[Start of Attachment]

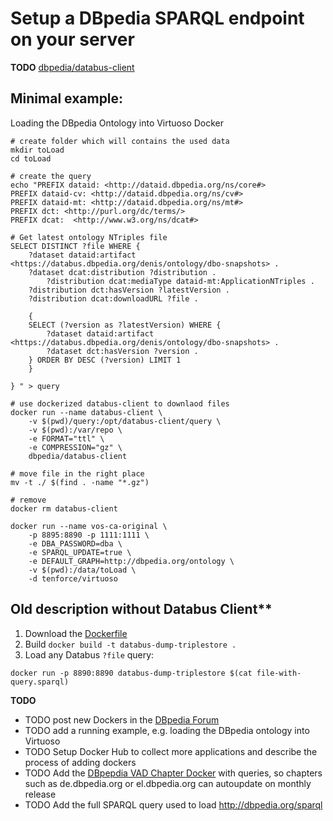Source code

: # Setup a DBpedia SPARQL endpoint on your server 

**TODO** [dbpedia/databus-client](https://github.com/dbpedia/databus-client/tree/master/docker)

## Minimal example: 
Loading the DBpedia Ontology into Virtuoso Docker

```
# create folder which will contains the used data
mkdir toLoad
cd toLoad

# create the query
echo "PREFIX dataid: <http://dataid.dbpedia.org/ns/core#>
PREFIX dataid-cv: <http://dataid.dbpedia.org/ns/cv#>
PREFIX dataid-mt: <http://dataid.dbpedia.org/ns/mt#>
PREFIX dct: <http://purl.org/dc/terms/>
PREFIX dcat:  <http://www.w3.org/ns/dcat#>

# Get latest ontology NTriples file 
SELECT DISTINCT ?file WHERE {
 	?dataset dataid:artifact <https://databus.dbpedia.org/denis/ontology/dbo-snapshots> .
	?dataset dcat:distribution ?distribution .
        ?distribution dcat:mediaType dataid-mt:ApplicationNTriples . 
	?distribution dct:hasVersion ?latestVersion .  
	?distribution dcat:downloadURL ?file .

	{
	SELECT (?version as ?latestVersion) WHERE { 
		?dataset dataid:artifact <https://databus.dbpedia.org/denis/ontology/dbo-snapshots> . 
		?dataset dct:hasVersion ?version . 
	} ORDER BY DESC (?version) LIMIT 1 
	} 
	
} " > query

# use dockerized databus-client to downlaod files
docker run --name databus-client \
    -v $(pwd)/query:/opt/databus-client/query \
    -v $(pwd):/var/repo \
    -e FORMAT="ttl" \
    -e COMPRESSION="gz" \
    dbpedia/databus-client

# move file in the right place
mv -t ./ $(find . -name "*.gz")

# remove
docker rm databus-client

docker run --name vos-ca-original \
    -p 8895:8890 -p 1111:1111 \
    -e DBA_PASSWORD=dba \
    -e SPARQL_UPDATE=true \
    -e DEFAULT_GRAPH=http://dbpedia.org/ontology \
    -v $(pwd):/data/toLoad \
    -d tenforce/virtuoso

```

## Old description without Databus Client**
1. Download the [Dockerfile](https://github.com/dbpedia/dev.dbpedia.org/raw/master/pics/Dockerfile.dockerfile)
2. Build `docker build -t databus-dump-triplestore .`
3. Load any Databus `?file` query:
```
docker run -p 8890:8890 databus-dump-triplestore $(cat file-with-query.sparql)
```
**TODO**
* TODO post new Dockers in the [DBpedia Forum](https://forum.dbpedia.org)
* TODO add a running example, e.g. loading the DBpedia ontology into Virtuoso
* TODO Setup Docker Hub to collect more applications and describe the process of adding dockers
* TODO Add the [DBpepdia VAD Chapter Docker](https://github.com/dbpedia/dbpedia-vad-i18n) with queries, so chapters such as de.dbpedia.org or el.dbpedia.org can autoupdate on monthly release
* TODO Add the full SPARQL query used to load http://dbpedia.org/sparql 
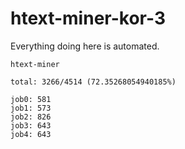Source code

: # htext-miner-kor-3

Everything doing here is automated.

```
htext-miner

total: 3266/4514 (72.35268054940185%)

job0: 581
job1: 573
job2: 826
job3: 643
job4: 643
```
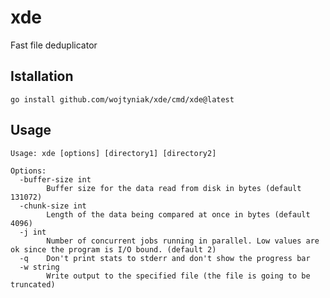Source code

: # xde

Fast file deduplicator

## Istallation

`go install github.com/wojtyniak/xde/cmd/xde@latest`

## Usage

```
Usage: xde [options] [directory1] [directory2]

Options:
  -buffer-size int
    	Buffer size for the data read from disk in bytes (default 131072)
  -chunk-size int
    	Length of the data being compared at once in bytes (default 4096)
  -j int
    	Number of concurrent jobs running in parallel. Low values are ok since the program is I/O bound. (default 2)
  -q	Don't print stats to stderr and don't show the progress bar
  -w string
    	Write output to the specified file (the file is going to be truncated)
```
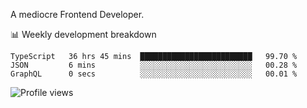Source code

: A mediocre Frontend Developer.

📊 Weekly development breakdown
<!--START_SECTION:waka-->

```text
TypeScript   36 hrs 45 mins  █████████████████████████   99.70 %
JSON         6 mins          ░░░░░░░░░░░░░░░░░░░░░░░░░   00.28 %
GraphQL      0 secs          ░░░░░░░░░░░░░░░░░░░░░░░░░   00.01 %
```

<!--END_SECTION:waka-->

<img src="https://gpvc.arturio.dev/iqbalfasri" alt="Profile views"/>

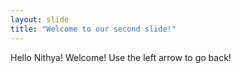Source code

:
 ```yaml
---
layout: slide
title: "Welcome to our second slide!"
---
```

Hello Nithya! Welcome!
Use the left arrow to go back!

[End of Attachment]
[Start of Attachment]

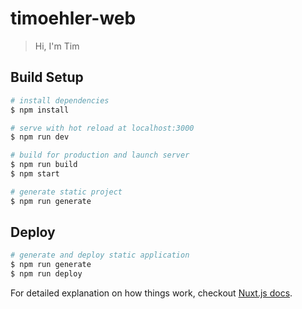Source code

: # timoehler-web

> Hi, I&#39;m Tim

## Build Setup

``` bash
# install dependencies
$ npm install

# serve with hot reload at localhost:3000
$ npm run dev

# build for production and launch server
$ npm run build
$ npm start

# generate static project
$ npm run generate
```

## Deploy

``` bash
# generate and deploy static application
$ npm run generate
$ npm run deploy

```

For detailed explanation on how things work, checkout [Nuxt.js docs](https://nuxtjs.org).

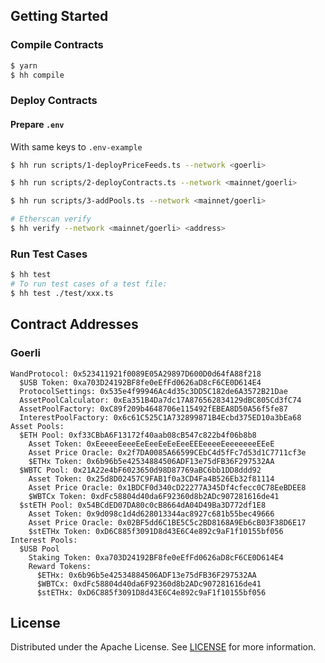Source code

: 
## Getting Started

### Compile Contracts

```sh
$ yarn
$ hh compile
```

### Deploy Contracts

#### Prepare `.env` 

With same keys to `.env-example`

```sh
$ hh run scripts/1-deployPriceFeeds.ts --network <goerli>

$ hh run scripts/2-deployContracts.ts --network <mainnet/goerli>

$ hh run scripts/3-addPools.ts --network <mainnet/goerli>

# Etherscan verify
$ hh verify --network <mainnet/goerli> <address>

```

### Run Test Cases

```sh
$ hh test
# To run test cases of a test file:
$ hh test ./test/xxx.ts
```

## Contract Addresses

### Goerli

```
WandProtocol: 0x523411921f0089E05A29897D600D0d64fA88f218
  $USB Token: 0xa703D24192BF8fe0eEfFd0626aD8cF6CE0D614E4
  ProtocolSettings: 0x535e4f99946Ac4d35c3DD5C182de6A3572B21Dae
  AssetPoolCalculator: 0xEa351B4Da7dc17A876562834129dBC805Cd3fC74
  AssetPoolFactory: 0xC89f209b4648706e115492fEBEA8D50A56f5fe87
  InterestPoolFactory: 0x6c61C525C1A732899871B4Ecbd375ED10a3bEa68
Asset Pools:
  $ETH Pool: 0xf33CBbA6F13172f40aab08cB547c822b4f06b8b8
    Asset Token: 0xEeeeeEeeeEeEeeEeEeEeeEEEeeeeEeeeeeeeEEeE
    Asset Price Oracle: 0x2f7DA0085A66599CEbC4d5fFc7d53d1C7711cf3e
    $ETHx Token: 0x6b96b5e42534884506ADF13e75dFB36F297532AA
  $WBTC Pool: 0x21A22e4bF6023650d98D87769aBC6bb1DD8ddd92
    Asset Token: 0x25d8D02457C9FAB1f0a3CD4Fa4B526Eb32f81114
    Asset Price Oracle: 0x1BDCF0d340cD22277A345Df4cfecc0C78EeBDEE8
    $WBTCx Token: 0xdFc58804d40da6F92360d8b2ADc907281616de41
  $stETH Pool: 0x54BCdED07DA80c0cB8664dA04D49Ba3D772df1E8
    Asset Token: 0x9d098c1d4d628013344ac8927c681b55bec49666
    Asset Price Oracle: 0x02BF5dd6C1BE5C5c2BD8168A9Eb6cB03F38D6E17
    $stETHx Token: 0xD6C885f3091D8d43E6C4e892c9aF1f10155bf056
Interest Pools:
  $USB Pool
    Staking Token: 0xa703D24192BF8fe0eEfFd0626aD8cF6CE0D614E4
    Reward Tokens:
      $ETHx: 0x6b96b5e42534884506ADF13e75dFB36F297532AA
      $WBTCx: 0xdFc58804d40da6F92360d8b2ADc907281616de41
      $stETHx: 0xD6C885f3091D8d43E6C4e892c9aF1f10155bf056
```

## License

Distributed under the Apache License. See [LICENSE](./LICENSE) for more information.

[End of Attachment]
[Start of Attachment]

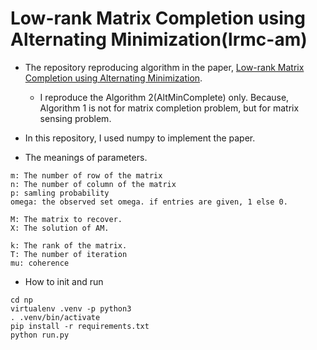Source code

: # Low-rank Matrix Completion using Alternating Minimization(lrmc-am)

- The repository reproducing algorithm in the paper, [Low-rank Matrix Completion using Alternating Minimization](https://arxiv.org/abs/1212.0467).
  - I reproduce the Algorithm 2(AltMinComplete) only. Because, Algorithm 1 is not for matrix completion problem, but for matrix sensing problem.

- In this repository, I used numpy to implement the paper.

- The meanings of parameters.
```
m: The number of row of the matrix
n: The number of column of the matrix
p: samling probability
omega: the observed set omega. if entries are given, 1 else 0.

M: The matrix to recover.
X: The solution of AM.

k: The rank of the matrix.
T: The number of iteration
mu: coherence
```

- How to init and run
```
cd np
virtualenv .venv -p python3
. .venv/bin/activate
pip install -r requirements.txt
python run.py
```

[End of Attachment]

WHAT THE EXERCISE ASKS | Only lines holding the word "name" are wanted; list them all from the material.

RESULT |
docker run --name databus-client \
mv -t ./ $(find . -name "*.gz")
docker run --name vos-ca-original \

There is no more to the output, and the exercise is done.